■ **Material for this task**:
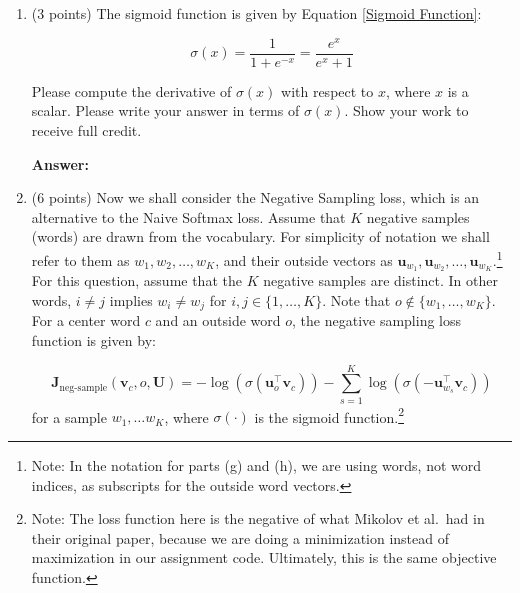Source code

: \documentclass{article}
\newenvironment{answer}{
    {\bf Answer:} \sf \begingroup\color{red}
}{\endgroup}%
\begin{document}
\begin{enumerate}[label=(\alph*)]
Where $x$ is a scalar and $0<\alpha <1$, please compute the derivative of $f(x)$ with respect to $x$. You may ignore the case where the derivative is not defined at 0.\footnote{If you're interested in how to handle the derivative at this point, you can read more about the notion of \hyperref[https://en.wikipedia.org/wiki/Subderivative]{subderivatives}.}

\begin{shaded}
\begin{answer}

\end{answer}
\end{shaded}

\item (3 points) The sigmoid function is given by Equation \ref{Sigmoid Function}:

\begin{equation}
    \label{Sigmoid Function}
    \sigma (x) = \frac{1}{1 + e^{-x}} = \frac{e^{x}}{e^{x} + 1}
\end{equation}

Please compute the derivative of $\sigma(x)$ with respect to $x$, where $x$ is a scalar. Please write your answer in terms of $\sigma(x)$. Show your work to receive full credit.

\begin{shaded}
\begin{answer}

\end{answer}
\end{shaded}

\item (6 points) Now we shall consider the Negative Sampling loss, which is an alternative to the Naive Softmax loss.  Assume that $K$ negative samples (words) are drawn from the vocabulary. For simplicity of notation we shall refer to them as $w_1, w_2, \dots, w_K$, and their outside vectors as $\bm u_{w_1}, \bm u_{w_2}, \dots, \bm u_{w_K}$.\footnote{Note: In the notation for parts (g) and (h), we are using words, not word indices, as subscripts for the outside word vectors.} For this question, assume that the $K$ negative samples are distinct. In other words, $i\neq j$ implies $w_i\neq w_j$ for $i,j\in\{1,\dots,K\}$.
Note that $o\notin\{w_1, \dots, w_K\}$. 
For a center word $c$ and an outside word $o$, the negative sampling loss function is given by:

\begin{equation}
\bm J_{\text{neg-sample}}(\bm v_c, o, \bm U) = -\log(\sigma(\bm u_o^\top \bm v_c)) - \sum_{s=1}^K \log(\sigma(-\bm u_{w_s}^\top \bm v_c))
\end{equation}
for a sample $w_1, \ldots w_K$, where $\sigma(\cdot)$ is the sigmoid function.\footnote{Note: The loss function here is the negative of what Mikolov et al.\ had in their original paper, because we are doing a minimization instead of maximization in our assignment code. Ultimately, this is the same objective function.}


\end{enumerate}
\end{document}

■ **What to produce**: What is needed is every record above, returned exactly, with the pictures omitted.

■ **Exercise output**:
Source code

: \documentclass{article}
\newenvironment{answer}{
    {\bf Answer:} \sf \begingroup\color{red}
}{\endgroup}%
\begin{document}
\begin{enumerate}[label=(\alph*)]
Where $x$ is a scalar and $0<\alpha <1$, please compute the derivative of $f(x)$ with respect to $x$. You may ignore the case where the derivative is not defined at 0.\footnote{If you're interested in how to handle the derivative at this point, you can read more about the notion of \hyperref[https://en.wikipedia.org/wiki/Subderivative]{subderivatives}.}

\begin{shaded}
\begin{answer}

\end{answer}
\end{shaded}

\item (3 points) The sigmoid function is given by Equation \ref{Sigmoid Function}:

\begin{equation}
    \label{Sigmoid Function}
    \sigma (x) = \frac{1}{1 + e^{-x}} = \frac{e^{x}}{e^{x} + 1}
\end{equation}

Please compute the derivative of $\sigma(x)$ with respect to $x$, where $x$ is a scalar. Please write your answer in terms of $\sigma(x)$. Show your work to receive full credit.

\begin{shaded}
\begin{answer}

\end{answer}
\end{shaded}

\item (6 points) Now we shall consider the Negative Sampling loss, which is an alternative to the Naive Softmax loss.  Assume that $K$ negative samples (words) are drawn from the vocabulary. For simplicity of notation we shall refer to them as $w_1, w_2, \dots, w_K$, and their outside vectors as $\bm u_{w_1}, \bm u_{w_2}, \dots, \bm u_{w_K}$.\footnote{Note: In the notation for parts (g) and (h), we are using words, not word indices, as subscripts for the outside word vectors.} For this question, assume that the $K$ negative samples are distinct. In other words, $i\neq j$ implies $w_i\neq w_j$ for $i,j\in\{1,\dots,K\}$.
Note that $o\notin\{w_1, \dots, w_K\}$. 
For a center word $c$ and an outside word $o$, the negative sampling loss function is given by:

\begin{equation}
\bm J_{\text{neg-sample}}(\bm v_c, o, \bm U) = -\log(\sigma(\bm u_o^\top \bm v_c)) - \sum_{s=1}^K \log(\sigma(-\bm u_{w_s}^\top \bm v_c))
\end{equation}
for a sample $w_1, \ldots w_K$, where $\sigma(\cdot)$ is the sigmoid function.\footnote{Note: The loss function here is the negative of what Mikolov et al.\ had in their original paper, because we are doing a minimization instead of maximization in our assignment code. Ultimately, this is the same objective function.}


\end{enumerate}
\end{document}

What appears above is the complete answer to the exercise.